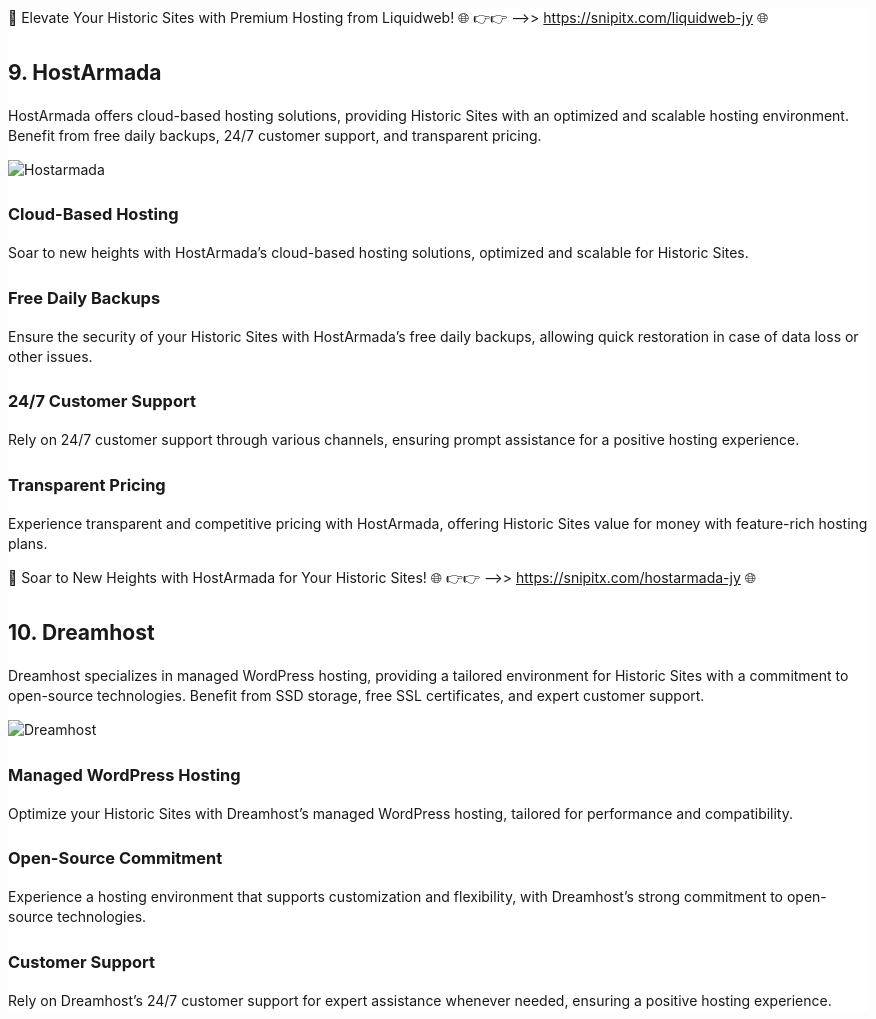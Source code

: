 🚀 Elevate Your Historic Sites with Premium Hosting from Liquidweb! 🌐
👉👉 -->> https://snipitx.com/liquidweb-jy 🌐

## 9. HostArmada

HostArmada offers cloud-based hosting solutions, providing Historic Sites with an optimized and scalable hosting environment. Benefit from free daily backups, 24/7 customer support, and transparent pricing.

![Hostarmada](https://i.imgur.com/KFbdf3o.jpeg "Hostarmada Hosting")

### Cloud-Based Hosting
Soar to new heights with HostArmada’s cloud-based hosting solutions, optimized and scalable for Historic Sites.

### Free Daily Backups
Ensure the security of your Historic Sites with HostArmada’s free daily backups, allowing quick restoration in case of data loss or other issues.

### 24/7 Customer Support
Rely on 24/7 customer support through various channels, ensuring prompt assistance for a positive hosting experience.

### Transparent Pricing
Experience transparent and competitive pricing with HostArmada, offering Historic Sites value for money with feature-rich hosting plans.

🚀 Soar to New Heights with HostArmada for Your Historic Sites! 🌐
👉👉 -->> https://snipitx.com/hostarmada-jy 🌐

## 10. Dreamhost

Dreamhost specializes in managed WordPress hosting, providing a tailored environment for Historic Sites with a commitment to open-source technologies. Benefit from SSD storage, free SSL certificates, and expert customer support.

![Dreamhost](https://i.imgur.com/rXIg8ip.jpeg "Dreamhost Hosting")

### Managed WordPress Hosting
Optimize your Historic Sites with Dreamhost’s managed WordPress hosting, tailored for performance and compatibility.

### Open-Source Commitment
Experience a hosting environment that supports customization and flexibility, with Dreamhost’s strong commitment to open-source technologies.

### Customer Support
Rely on Dreamhost’s 24/7 customer support for expert assistance whenever needed, ensuring a positive hosting experience.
================
• _Work instructions_
In the entries above, please find the line with "HostArmada offers cloud-based" and the line with "### Cloud-Based Hosting", then write out exactly those two lines and every line between them, and nothing more.

• _Response to the exercise_
HostArmada offers cloud-based hosting solutions, providing Historic Sites with an optimized and scalable hosting environment. Benefit from free daily backups, 24/7 customer support, and transparent pricing.

![Hostarmada](https://i.imgur.com/KFbdf3o.jpeg "Hostarmada Hosting")

### Cloud-Based Hosting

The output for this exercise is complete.